▶ [Document images with source code]:
__________

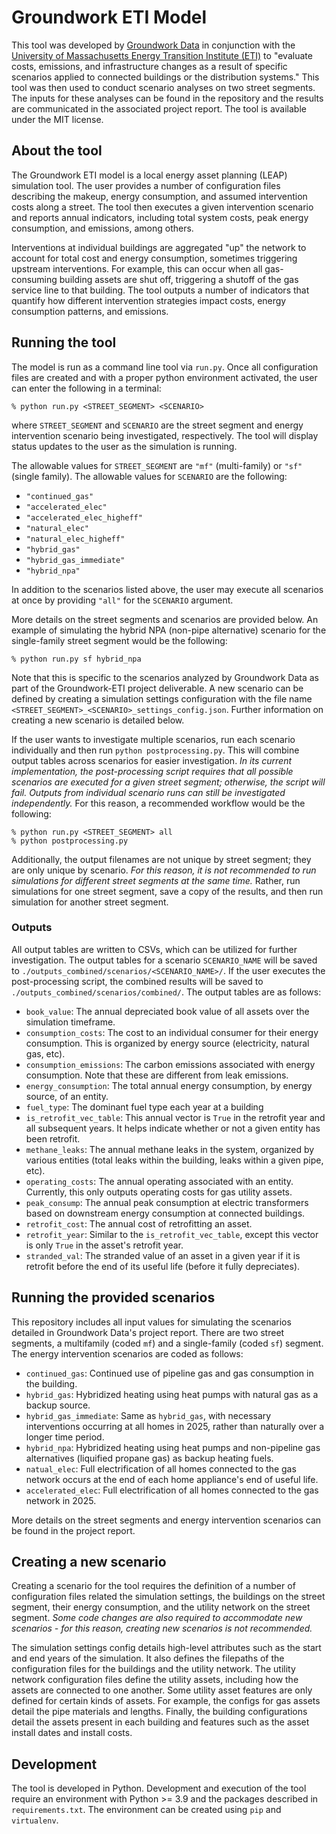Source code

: # Groundwork ETI Model
This tool was developed by [Groundwork Data](https://www.groundworkdata.org/) in conjunction with the [University of Massachusetts Energy Transition Institute (ETI)](https://www.energytransitionumass.org/) to "evaluate costs, emissions, and infrastructure changes as a result of specific scenarios applied to connected buildings or the distribution systems." This tool was then used to conduct scenario analyses on two street segments. The inputs for these analyses can be found in the repository and the results are communicated in the associated project report. The tool is available under the MIT license.

## About the tool
The Groundwork ETI model is a local energy asset planning (LEAP) simulation tool. The user provides a number of configuration files describing the makeup, energy consumption, and assumed intervention costs along a street. The tool then executes a given intervention scenario and reports annual indicators, including total system costs, peak energy consumption, and emissions, among others.

Interventions at individual buildings are aggregated "up" the network to account for total cost and energy consumption, sometimes triggering upstream interventions. For example, this can occur when all gas-consuming building assets are shut off, triggering a shutoff of the gas service line to that building. The tool outputs a number of indicators that quantify how different intervention strategies impact costs, energy consumption patterns, and emissions.

## Running the tool
The model is run as a command line tool via `run.py`. Once all configuration files are created and with a proper python environment activated, the user can enter the following in a terminal:
```console
% python run.py <STREET_SEGMENT> <SCENARIO>
```
where `STREET_SEGMENT` and `SCENARIO` are the street segment and energy intervention scenario being investigated, respectively. The tool will display status updates to the user as the simulation is running.

The allowable values for `STREET_SEGMENT` are `"mf"` (multi-family) or `"sf"` (single family). The allowable values for `SCENARIO` are the following:
* `"continued_gas"`
* `"accelerated_elec"`
* `"accelerated_elec_higheff"`
* `"natural_elec"`
* `"natural_elec_higheff"`
* `"hybrid_gas"`
* `"hybrid_gas_immediate"`
* `"hybrid_npa"`

In addition to the scenarios listed above, the user may execute all scenarios at once by providing `"all"` for the `SCENARIO` argument.

More details on the street segments and scenarios are provided below. An example of simulating the hybrid NPA (non-pipe alternative) scenario for the single-family street segment would be the following:
```console
% python run.py sf hybrid_npa
```

Note that this is specific to the scenarios analyzed by Groundwork Data as part of the Groundwork-ETI project deliverable. A new scenario can be defined by creating a simulation settings configuration with the file name `<STREET_SEGMENT>_<SCENARIO>_settings_config.json`. Further information on creating a new scenario is detailed below.

If the user wants to investigate multiple scenarios, run each scenario individually and then run `python postprocessing.py`. This will combine output tables across scenarios for easier investigation. *In its current implementation, the post-processing script requires that all possible scenarios are executed for a given street segment; otherwise, the script will fail. Outputs from individual scenario runs can still be investigated independently.* For this reason, a recommended workflow would be the following:
```console
% python run.py <STREET_SEGMENT> all
% python postprocessing.py
```

Additionally, the output filenames are not unique by street segment; they are only unique by scenario. *For this reason, it is not recommended to run simulations for different street segments at the same time.* Rather, run simulations for one street segment, save a copy of the results, and then run simulation for another street segment.

### Outputs
All output tables are written to CSVs, which can be utilized for further investigation. The output tables for a scenario `SCENARIO_NAME` will be saved to `./outputs_combined/scenarios/<SCENARIO_NAME>/`. If the user executes the post-processing script, the combined results will be saved to `./outputs_combined/scenarios/combined/`. The output tables are as follows:
* `book_value`: The annual depreciated book value of all assets over the simulation timeframe.
* `consumption_costs`: The cost to an individual consumer for their energy consumption. This is organized by energy source (electricity, natural gas, etc).
* `consumption_emissions`: The carbon emissions associated with energy consumption. Note that these are different from leak emissions.
* `energy_consumption`: The total annual energy consumption, by energy source, of an entity.
* `fuel_type`: The dominant fuel type each year at a building
* `is_retrofit_vec_table`: This annual vector is `True` in the retrofit year and all subsequent years. It helps indicate whether or not a given entity has been retrofit.
* `methane_leaks`: The annual methane leaks in the system, organized by various entities (total leaks within the building, leaks within a given pipe, etc).
* `operating_costs`: The annual operating associated with an entity. Currently, this only outputs operating costs for gas utility assets.
* `peak_consump`: The annual peak consumption at electric transformers based on downstream energy consumption at connected buildings.
* `retrofit_cost`: The annual cost of retrofitting an asset.
* `retrofit_year`: Similar to the `is_retrofit_vec_table`, except this vector is only `True` in the asset's retrofit year.
* `stranded_val`: The stranded value of an asset in a given year if it is retrofit before the end of its useful life (before it fully depreciates).

## Running the provided scenarios
This repository includes all input values for simulating the scenarios detailed in Groundwork Data's project report. There are two street segments, a multifamily (coded `mf`) and a single-family (coded `sf`) segment. The energy intervention scenarios are coded as follows:
* `continued_gas`: Continued use of pipeline gas and gas consumption in the building.
* `hybrid_gas`: Hybridized heating using heat pumps with natural gas as a backup source.
* `hybrid_gas_immediate`: Same as `hybrid_gas`, with necessary interventions occurring at all homes in 2025, rather than naturally over a longer time period.
* `hybrid_npa`: Hybridized heating using heat pumps and non-pipeline gas alternatives (liquified propane gas) as backup heating fuels.
* `natual_elec`: Full electrification of all homes connected to the gas network occurs at the end of each home appliance's end of useful life.
* `accelerated_elec`: Full electrification of all homes connected to the gas network in 2025.

More details on the street segments and energy intervention scenarios can be found in the project report.

## Creating a new scenario
Creating a scenario for the tool requires the definition of a number of configuration files related the simulation settings, the buildings on the street segment, their energy consumption, and the utility network on the street segment. *Some code changes are also required to accommodate new scenarios - for this reason, creating new scenarios is not recommended.*

The simulation settings config details high-level attributes such as the start and end years of the simulation. It also defines the filepaths of the configuration files for the buildings and the utility network. The utility network configuration files define the utility assets, including how the assets are connected to one another. Some utility asset features are only defined for certain kinds of assets. For example, the configs for gas assets detail the pipe materials and lengths. Finally, the building configurations detail the assets present in each building and features such as the asset install dates and install costs.

## Development
The tool is developed in Python. Development and execution of the tool require an environment with Python >= 3.9 and the packages described in `requirements.txt`. The environment can be created using `pip` and `virtualenv`.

__________

Retype only the lines above between the line with "in the building." and the line with "longer time period.", counting those two lines as well, and keep every character as it is.

▶ [ANSWER TO THE EXERCISE]:
* `continued_gas`: Continued use of pipeline gas and gas consumption in the building.
* `hybrid_gas`: Hybridized heating using heat pumps with natural gas as a backup source.
* `hybrid_gas_immediate`: Same as `hybrid_gas`, with necessary interventions occurring at all homes in 2025, rather than naturally over a longer time period.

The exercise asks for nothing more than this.